New York, January 10, 2014—Columbia Law School convened leading energy law and environmental experts from across Columbia University at an interdisciplinary forum in Beijing on Jan. 8 to discuss the outlook for large-scale shale gas development in China.
Columbia Law School Dean David M. Schizer, the Lucy G. Moses Professor of Law and the Harvey R. Miller Professor of Law and Economics, opened the daylong forum, “Shale Gas in the U.S. and China.” Dean Schizer has been an influential voice in the debate over hydraulic fracturing, or fracking, a technique that has released previously inaccessible energy reserves by pumping fluid at high pressure to crack shale and release gas and oil trapped inside.
In addition to Dean Schizer, the conference also featured Columbia Law School professors Michael B. Gerrard, the Andrew Sabin Professor of Professional Practice and the director of the Center for Climate Change Law, and Edward Lloyd, the Evan M. Frankel Clinical Professor in Environmental Law, two distinguished energy and environmental law experts.
The conference, which took place at Peking University Law School (Beida), also highlighted Columbia University’s interdisciplinary expertise in energy and the environment.
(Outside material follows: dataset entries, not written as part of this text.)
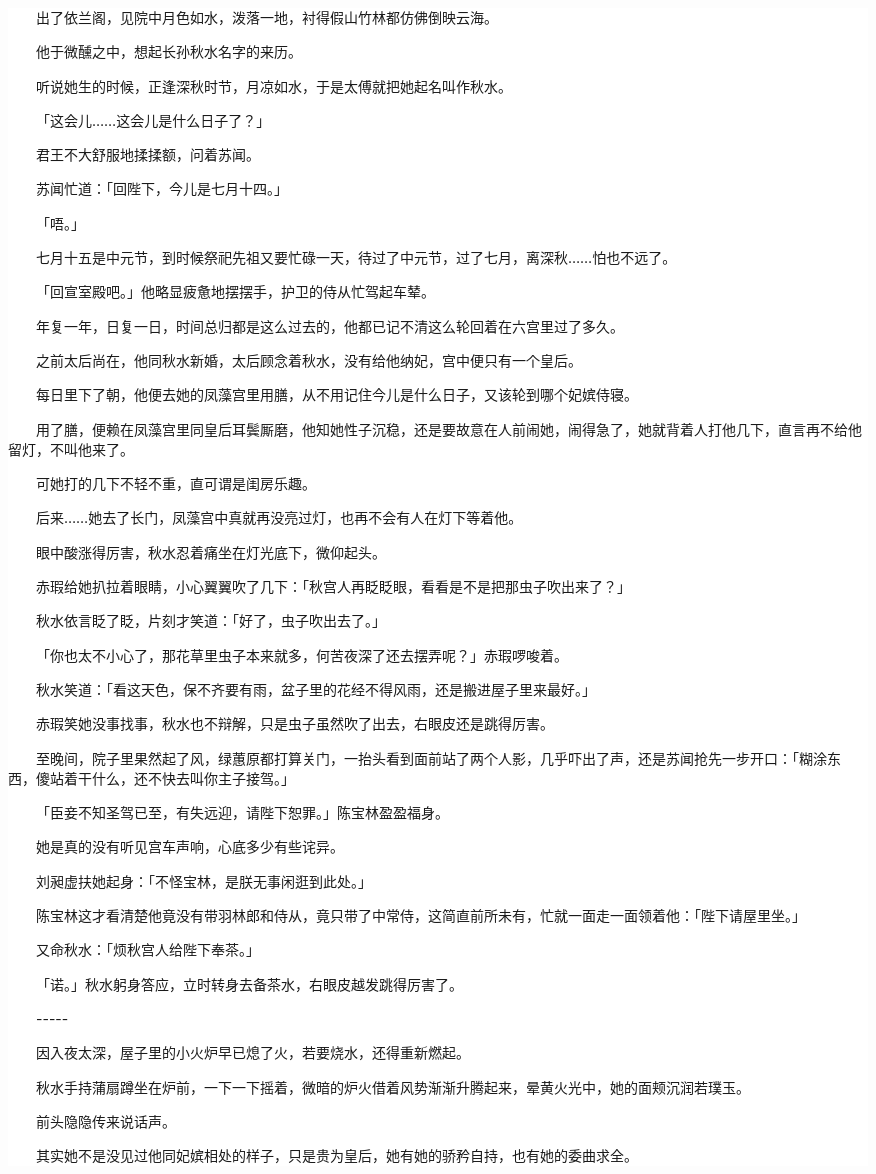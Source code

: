 &emsp;&emsp;出了依兰阁，见院中月色如水，泼落一地，衬得假山竹林都仿佛倒映云海。  
  
&emsp;&emsp;他于微醺之中，想起长孙秋水名字的来历。  
  
&emsp;&emsp;听说她生的时候，正逢深秋时节，月凉如水，于是太傅就把她起名叫作秋水。  
  
&emsp;&emsp;「这会儿……这会儿是什么日子了？」  
  
&emsp;&emsp;君王不大舒服地揉揉额，问着苏闻。  
  
&emsp;&emsp;苏闻忙道：「回陛下，今儿是七月十四。」  
  
&emsp;&emsp;「唔。」  
  
&emsp;&emsp;七月十五是中元节，到时候祭祀先祖又要忙碌一天，待过了中元节，过了七月，离深秋……怕也不远了。  
  
&emsp;&emsp;「回宣室殿吧。」他略显疲惫地摆摆手，护卫的侍从忙驾起车辇。  
  
&emsp;&emsp;年复一年，日复一日，时间总归都是这么过去的，他都已记不清这么轮回着在六宫里过了多久。  
  
&emsp;&emsp;之前太后尚在，他同秋水新婚，太后顾念着秋水，没有给他纳妃，宫中便只有一个皇后。  
  
&emsp;&emsp;每日里下了朝，他便去她的凤藻宫里用膳，从不用记住今儿是什么日子，又该轮到哪个妃嫔侍寝。  
  
&emsp;&emsp;用了膳，便赖在凤藻宫里同皇后耳鬓厮磨，他知她性子沉稳，还是要故意在人前闹她，闹得急了，她就背着人打他几下，直言再不给他留灯，不叫他来了。  
  
&emsp;&emsp;可她打的几下不轻不重，直可谓是闺房乐趣。  
  
&emsp;&emsp;后来……她去了长门，凤藻宫中真就再没亮过灯，也再不会有人在灯下等着他。  
  
&emsp;&emsp;眼中酸涨得厉害，秋水忍着痛坐在灯光底下，微仰起头。  
  
&emsp;&emsp;赤瑕给她扒拉着眼睛，小心翼翼吹了几下：「秋宫人再眨眨眼，看看是不是把那虫子吹出来了？」  
  
&emsp;&emsp;秋水依言眨了眨，片刻才笑道：「好了，虫子吹出去了。」  
  
&emsp;&emsp;「你也太不小心了，那花草里虫子本来就多，何苦夜深了还去摆弄呢？」赤瑕啰唆着。  
  
&emsp;&emsp;秋水笑道：「看这天色，保不齐要有雨，盆子里的花经不得风雨，还是搬进屋子里来最好。」  
  
&emsp;&emsp;赤瑕笑她没事找事，秋水也不辩解，只是虫子虽然吹了出去，右眼皮还是跳得厉害。  
  
&emsp;&emsp;至晚间，院子里果然起了风，绿蕙原都打算关门，一抬头看到面前站了两个人影，几乎吓出了声，还是苏闻抢先一步开口：「糊涂东西，傻站着干什么，还不快去叫你主子接驾。」  
  
&emsp;&emsp;「臣妾不知圣驾已至，有失远迎，请陛下恕罪。」陈宝林盈盈福身。  
  
&emsp;&emsp;她是真的没有听见宫车声响，心底多少有些诧异。  
  
&emsp;&emsp;刘昶虚扶她起身：「不怪宝林，是朕无事闲逛到此处。」  
  
&emsp;&emsp;陈宝林这才看清楚他竟没有带羽林郎和侍从，竟只带了中常侍，这简直前所未有，忙就一面走一面领着他：「陛下请屋里坐。」  
  
&emsp;&emsp;又命秋水：「烦秋宫人给陛下奉茶。」  
  
&emsp;&emsp;「诺。」秋水躬身答应，立时转身去备茶水，右眼皮越发跳得厉害了。  
  
&emsp;&emsp;-----  
  
&emsp;&emsp;因入夜太深，屋子里的小火炉早已熄了火，若要烧水，还得重新燃起。  
  
&emsp;&emsp;秋水手持蒲扇蹲坐在炉前，一下一下摇着，微暗的炉火借着风势渐渐升腾起来，晕黄火光中，她的面颊沉润若璞玉。  
  
&emsp;&emsp;前头隐隐传来说话声。  
  
&emsp;&emsp;其实她不是没见过他同妃嫔相处的样子，只是贵为皇后，她有她的骄矜自持，也有她的委曲求全。  
  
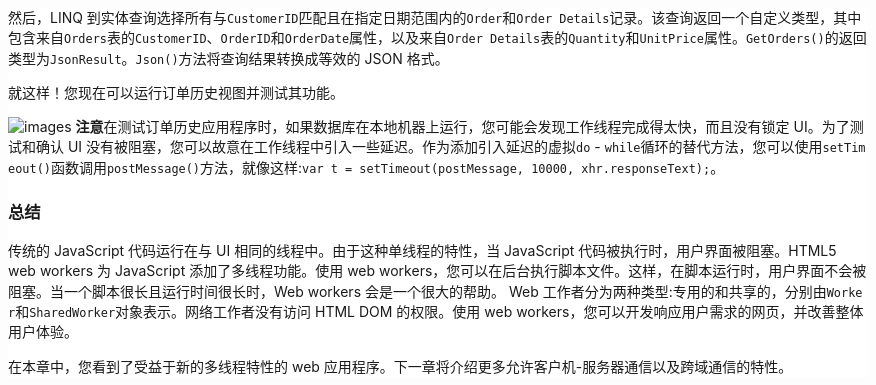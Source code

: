 然后，LINQ 到实体查询选择所有与`CustomerID`匹配且在指定日期范围内的`Order`和`Order Details`记录。该查询返回一个自定义类型，其中包含来自`Orders`表的`CustomerID`、`OrderID`和`OrderDate`属性，以及来自`Order Details`表的`Quantity`和`UnitPrice`属性。`GetOrders()`的返回类型为`JsonResult`。`Json()`方法将查询结果转换成等效的 JSON 格式。

就这样！您现在可以运行订单历史视图并测试其功能。

![images](images/square.jpg) **注意**在测试订单历史应用程序时，如果数据库在本地机器上运行，您可能会发现工作线程完成得太快，而且没有锁定 UI。为了测试和确认 UI 没有被阻塞，您可以故意在工作线程中引入一些延迟。作为添加引入延迟的虚拟`do` - `while`循环的替代方法，您可以使用`setTimeout()`函数调用`postMessage()`方法，就像这样:`var t = setTimeout(postMessage, 10000, xhr.responseText);`。

### 总结

传统的 JavaScript 代码运行在与 UI 相同的线程中。由于这种单线程的特性，当 JavaScript 代码被执行时，用户界面被阻塞。HTML5 web workers 为 JavaScript 添加了多线程功能。使用 web workers，您可以在后台执行脚本文件。这样，在脚本运行时，用户界面不会被阻塞。当一个脚本很长且运行时间很长时，Web workers 会是一个很大的帮助。 Web 工作者分为两种类型:专用的和共享的，分别由`Worker`和`SharedWorker`对象表示。网络工作者没有访问 HTML DOM 的权限。使用 web workers，您可以开发响应用户需求的网页，并改善整体用户体验。

在本章中，您看到了受益于新的多线程特性的 web 应用程序。下一章将介绍更多允许客户机-服务器通信以及跨域通信的特性。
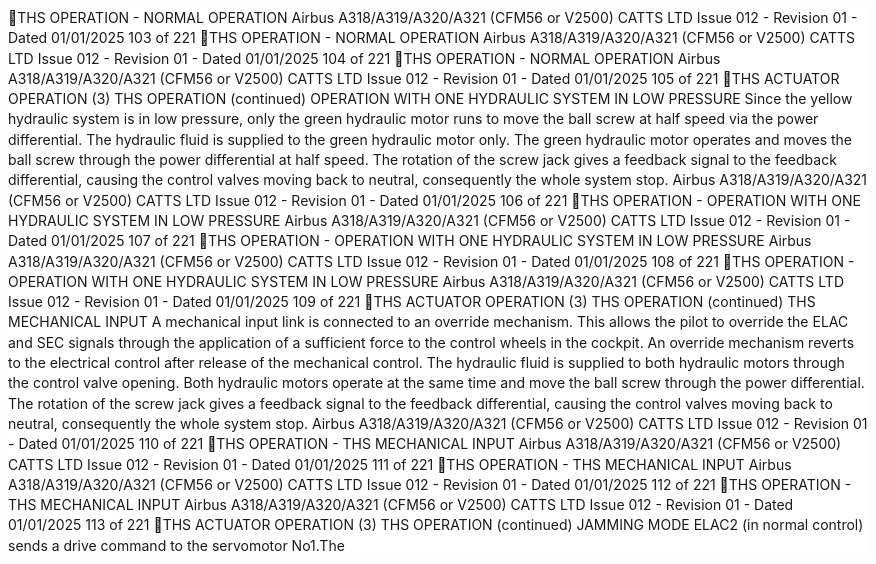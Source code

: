 THS OPERATION - NORMAL OPERATION
Airbus A318/A319/A320/A321 (CFM56 or V2500)
CATTS LTD
Issue 012 - Revision 01 - Dated 01/01/2025 103 of 221
THS OPERATION - NORMAL OPERATION
Airbus A318/A319/A320/A321 (CFM56 or V2500)
CATTS LTD
Issue 012 - Revision 01 - Dated 01/01/2025 104 of 221
THS OPERATION - NORMAL OPERATION
Airbus A318/A319/A320/A321 (CFM56 or V2500)
CATTS LTD
Issue 012 - Revision 01 - Dated 01/01/2025 105 of 221
THS ACTUATOR OPERATION (3) THS OPERATION (continued) OPERATION WITH ONE
HYDRAULIC SYSTEM IN LOW PRESSURE Since the yellow hydraulic system is in
low pressure, only the green hydraulic motor runs to move the ball screw
at half speed via the power differential. The hydraulic fluid is
supplied to the green hydraulic motor only. The green hydraulic motor
operates and moves the ball screw through the power differential at half
speed. The rotation of the screw jack gives a feedback signal to the
feedback differential, causing the control valves moving back to
neutral, consequently the whole system stop.
Airbus A318/A319/A320/A321 (CFM56 or V2500)
CATTS LTD
Issue 012 - Revision 01 - Dated 01/01/2025 106 of 221
THS OPERATION - OPERATION WITH ONE HYDRAULIC SYSTEM IN LOW PRESSURE
Airbus A318/A319/A320/A321 (CFM56 or V2500)
CATTS LTD
Issue 012 - Revision 01 - Dated 01/01/2025 107 of 221
THS OPERATION - OPERATION WITH ONE HYDRAULIC SYSTEM IN LOW PRESSURE
Airbus A318/A319/A320/A321 (CFM56 or V2500)
CATTS LTD
Issue 012 - Revision 01 - Dated 01/01/2025 108 of 221
THS OPERATION - OPERATION WITH ONE HYDRAULIC SYSTEM IN LOW PRESSURE
Airbus A318/A319/A320/A321 (CFM56 or V2500)
CATTS LTD
Issue 012 - Revision 01 - Dated 01/01/2025 109 of 221
THS ACTUATOR OPERATION (3) THS OPERATION (continued) THS MECHANICAL
INPUT A mechanical input link is connected to an override mechanism.
This allows the pilot to override the ELAC and SEC signals through the
application of a sufficient force to the control wheels in the cockpit.
An override mechanism reverts to the electrical control after release of
the mechanical control. The hydraulic fluid is supplied to both
hydraulic motors through the control valve opening. Both hydraulic
motors operate at the same time and move the ball screw through the
power differential. The rotation of the screw jack gives a feedback
signal to the feedback differential, causing the control valves moving
back to neutral, consequently the whole system stop.
Airbus A318/A319/A320/A321 (CFM56 or V2500)
CATTS LTD
Issue 012 - Revision 01 - Dated 01/01/2025 110 of 221
THS OPERATION - THS MECHANICAL INPUT
Airbus A318/A319/A320/A321 (CFM56 or V2500)
CATTS LTD
Issue 012 - Revision 01 - Dated 01/01/2025 111 of 221
THS OPERATION - THS MECHANICAL INPUT
Airbus A318/A319/A320/A321 (CFM56 or V2500)
CATTS LTD
Issue 012 - Revision 01 - Dated 01/01/2025 112 of 221
THS OPERATION - THS MECHANICAL INPUT
Airbus A318/A319/A320/A321 (CFM56 or V2500)
CATTS LTD
Issue 012 - Revision 01 - Dated 01/01/2025 113 of 221
THS ACTUATOR OPERATION (3) THS OPERATION (continued) JAMMING MODE ELAC2
(in normal control) sends a drive command to the servomotor No1.The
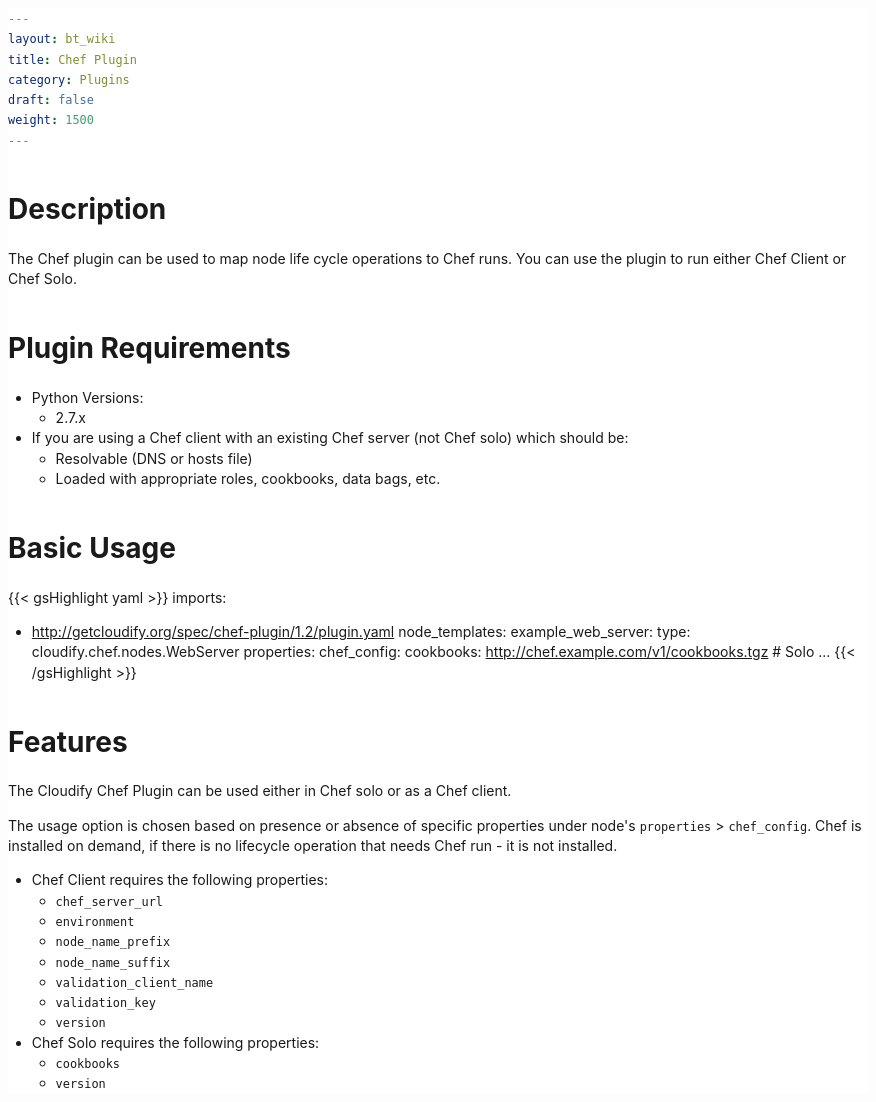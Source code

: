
 ```yaml
---
layout: bt_wiki
title: Chef Plugin
category: Plugins
draft: false
weight: 1500
---
```


# Description

The Chef plugin can be used to map node life cycle operations to Chef runs. You can use the plugin to run either Chef Client or Chef Solo.


# Plugin Requirements

* Python Versions:
  * 2.7.x
* If you are using a Chef client with an existing Chef server (not Chef solo) which should be:
  * Resolvable (DNS or hosts file)
  * Loaded with appropriate roles, cookbooks, data bags, etc.


# Basic Usage

{{< gsHighlight  yaml  >}}
imports:
  - http://getcloudify.org/spec/chef-plugin/1.2/plugin.yaml
node_templates:
  example_web_server:
    type: cloudify.chef.nodes.WebServer
    properties:
      chef_config:
        cookbooks: http://chef.example.com/v1/cookbooks.tgz  # Solo
          ...
{{< /gsHighlight >}}


# Features

The Cloudify Chef Plugin can be used either in Chef solo or as a Chef client.

The usage option is chosen based on presence or absence of specific properties under node's `properties` > `chef_config`. Chef is installed on demand, if there is no lifecycle operation that needs Chef run - it is not installed.

* Chef Client requires the following properties:
  * `chef_server_url`
  * `environment`
  * `node_name_prefix`
  * `node_name_suffix`
  * `validation_client_name`
  * `validation_key`
  * `version`
* Chef Solo requires the following properties:
  * `cookbooks`
  * `version`
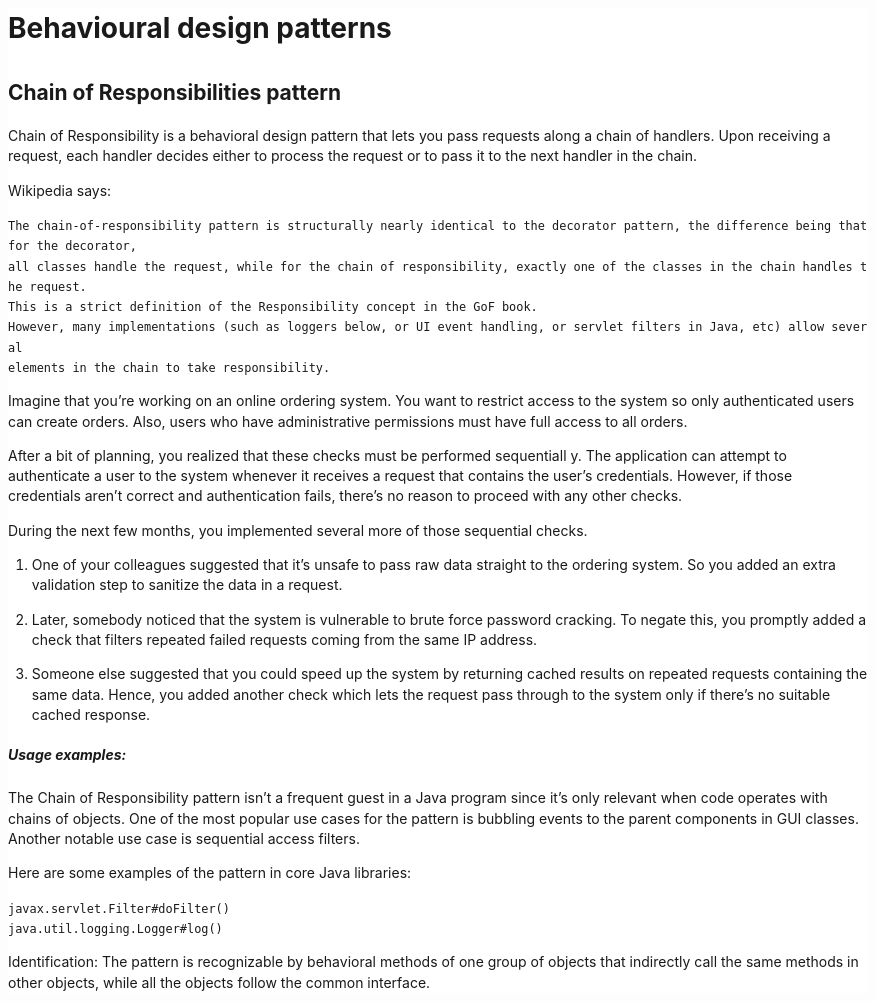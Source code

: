 # Behavioural design patterns
## Chain of Responsibilities pattern

Chain of Responsibility is a behavioral design pattern that lets you pass requests along a chain of handlers.
Upon receiving a request, each handler decides either to process the request or to pass it to the next handler in the chain.


Wikipedia says:

```
The chain-of-responsibility pattern is structurally nearly identical to the decorator pattern, the difference being that for the decorator,
all classes handle the request, while for the chain of responsibility, exactly one of the classes in the chain handles the request. 
This is a strict definition of the Responsibility concept in the GoF book. 
However, many implementations (such as loggers below, or UI event handling, or servlet filters in Java, etc) allow several
elements in the chain to take responsibility.
```

Imagine that you’re working on an online ordering system. You want to restrict access to the system so only authenticated users can create orders. 
Also, users who have administrative permissions must have full access to all orders.

After a bit of planning, you realized that these checks must be performed sequentiall
y. The application can attempt to authenticate a user to the system whenever it receives a request that contains the user’s credentials. 
However, if those credentials aren’t correct and authentication fails, there’s no reason to proceed with any other checks.

During the next few months, you implemented several more of those sequential checks.

1. One of your colleagues suggested that it’s unsafe to pass raw data straight to the ordering system. So you added an extra validation step to sanitize the data in a request.

2. Later, somebody noticed that the system is vulnerable to brute force password cracking. To negate this, you promptly added a check that filters repeated failed requests coming from the same IP address.

3. Someone else suggested that you could speed up the system by returning cached results on repeated requests containing the same data. Hence, you added another check which lets the request pass through to the system only if there’s no suitable cached response.

##### Usage examples: 
The Chain of Responsibility pattern isn’t a frequent guest in a Java program since it’s only relevant when code operates with chains of objects.
One of the most popular use cases for the pattern is bubbling events to the parent components in GUI classes. Another notable use case is sequential access filters.

Here are some examples of the pattern in core Java libraries:

```
javax.servlet.Filter#doFilter()
java.util.logging.Logger#log()
```
Identification: The pattern is recognizable by behavioral methods of one group of objects that indirectly call the same methods in other objects, while all the objects follow the common interface.
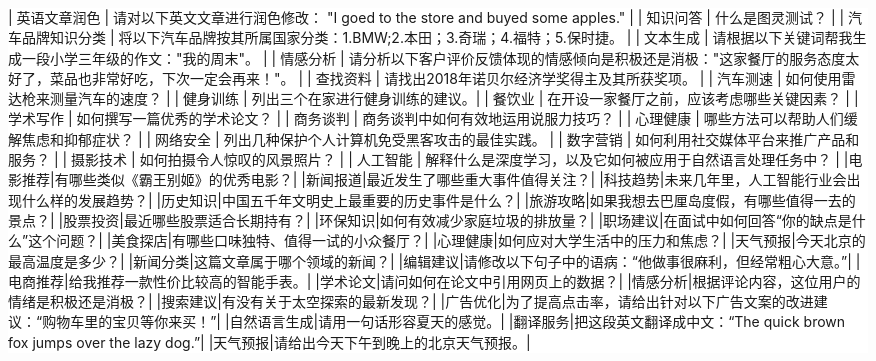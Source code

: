 | 英语文章润色                                 | 请对以下英文文章进行润色修改： "I goed to the store and buyed some apples."                                                                                                                                                                                                                                                                                                                                                                                                                                                       |
| 知识问答                                     | 什么是图灵测试？                                                                                                                                                                                                                                                                                                                                                                                                                                                                                                                |
| 汽车品牌知识分类                             | 将以下汽车品牌按其所属国家分类：1.BMW;2.本田；3.奇瑞；4.福特；5.保时捷。                                                                                                                                                                                                                                                                                                                                                                                                                                                           |
| 文本生成                                     | 请根据以下关键词帮我生成一段小学三年级的作文："我的周末"。                                                                                                                                                                                                                                                                                                                                                                                                                                                                          |
| 情感分析                                     | 请分析以下客户评价反馈体现的情感倾向是积极还是消极："这家餐厅的服务态度太好了，菜品也非常好吃，下次一定会再来！"。                                                                                                                                                                                                                                                                                                                                                                                                            |
| 查找资料                                     | 请找出2018年诺贝尔经济学奖得主及其所获奖项。                                                                                                                                                                                                                                                                                                                                                                                                                                                                                     |
| 汽车测速 | 如何使用雷达枪来测量汽车的速度？ |
| 健身训练 | 列出三个在家进行健身训练的建议。|
| 餐饮业 | 在开设一家餐厅之前，应该考虑哪些关键因素？ |
| 学术写作 | 如何撰写一篇优秀的学术论文？ |
| 商务谈判 | 商务谈判中如何有效地运用说服力技巧？ |
| 心理健康 | 哪些方法可以帮助人们缓解焦虑和抑郁症状？ |
| 网络安全 | 列出几种保护个人计算机免受黑客攻击的最佳实践。 |
| 数字营销 | 如何利用社交媒体平台来推广产品和服务？ |
| 摄影技术 | 如何拍摄令人惊叹的风景照片？ |
| 人工智能 | 解释什么是深度学习，以及它如何被应用于自然语言处理任务中？ |
|电影推荐|有哪些类似《霸王别姬》的优秀电影？|
|新闻报道|最近发生了哪些重大事件值得关注？|
|科技趋势|未来几年里，人工智能行业会出现什么样的发展趋势？|
|历史知识|中国五千年文明史上最重要的历史事件是什么？|
|旅游攻略|如果我想去巴厘岛度假，有哪些值得一去的景点？|
|股票投资|最近哪些股票适合长期持有？|
|环保知识|如何有效减少家庭垃圾的排放量？|
|职场建议|在面试中如何回答“你的缺点是什么”这个问题？|
|美食探店|有哪些口味独特、值得一试的小众餐厅？|
|心理健康|如何应对大学生活中的压力和焦虑？|
|天气预报|今天北京的最高温度是多少？|
|新闻分类|这篇文章属于哪个领域的新闻？|
|编辑建议|请修改以下句子中的语病：“他做事很麻利，但经常粗心大意。”|
|电商推荐|给我推荐一款性价比较高的智能手表。|
|学术论文|请问如何在论文中引用网页上的数据？|
|情感分析|根据评论内容，这位用户的情绪是积极还是消极？|
|搜索建议|有没有关于太空探索的最新发现？|
|广告优化|为了提高点击率，请给出针对以下广告文案的改进建议：“购物车里的宝贝等你来买！”|
|自然语言生成|请用一句话形容夏天的感觉。|
|翻译服务|把这段英文翻译成中文：“The quick brown fox jumps over the lazy dog.”|
|天气预报|请给出今天下午到晚上的北京天气预报。|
Columbia University’s Center on Global Energy Policy; Richard Paul Richman Center for Business, Law, and Public Policy; and East Asia Global Center were all partners in organizing the event.
Jason Bordoff, director of the Center on Global Energy Policy, which is housed at Columbia’s School of International and Public Affairs, worked closely with Dean Schizer in planning the forum. David Sandalow, former acting under secretary of energy at the U.S. Department of Energy and an inaugural fellow at the center, participated, in addition to scholars and government officials of China, as well as energy industry experts.
The forum included discussions focusing on the barriers to Chinese shale development, possible solutions, relevant lessons from the U.S. shale gas experience, and the geopolitical and economic impacts of the North American shale revolution and increased liquefied natural gas trade.
As the world’s largest energy consumer and recent engine of global economic growth, China leads global oil imports and consumes half the Earth’s coal. By rapidly increasing its imports of oil, gas, and coal, China is placing strains on its trade balance, growth, and environment. The country has the largest shale gas reserves in the world, which, if produced safely and economically, have the potential to reduce pollution from coal and lower China’s energy bill. Fracking has revolutionized energy production in the United States. Many observers, however, believe that large-scale shale gas development in China is years away.
The conference was made possible through the generous support of Gary S. Davis, Columbia Law School Class of 1980.
Columbia Law School has a longstanding relationship with Peking University. This past May, Dean Schizer and Peking University Law School’s Dean Zhang Shouwen signed a memorandum of understanding that broadens opportunities for both schools to collaborate on research and other scholarly activities.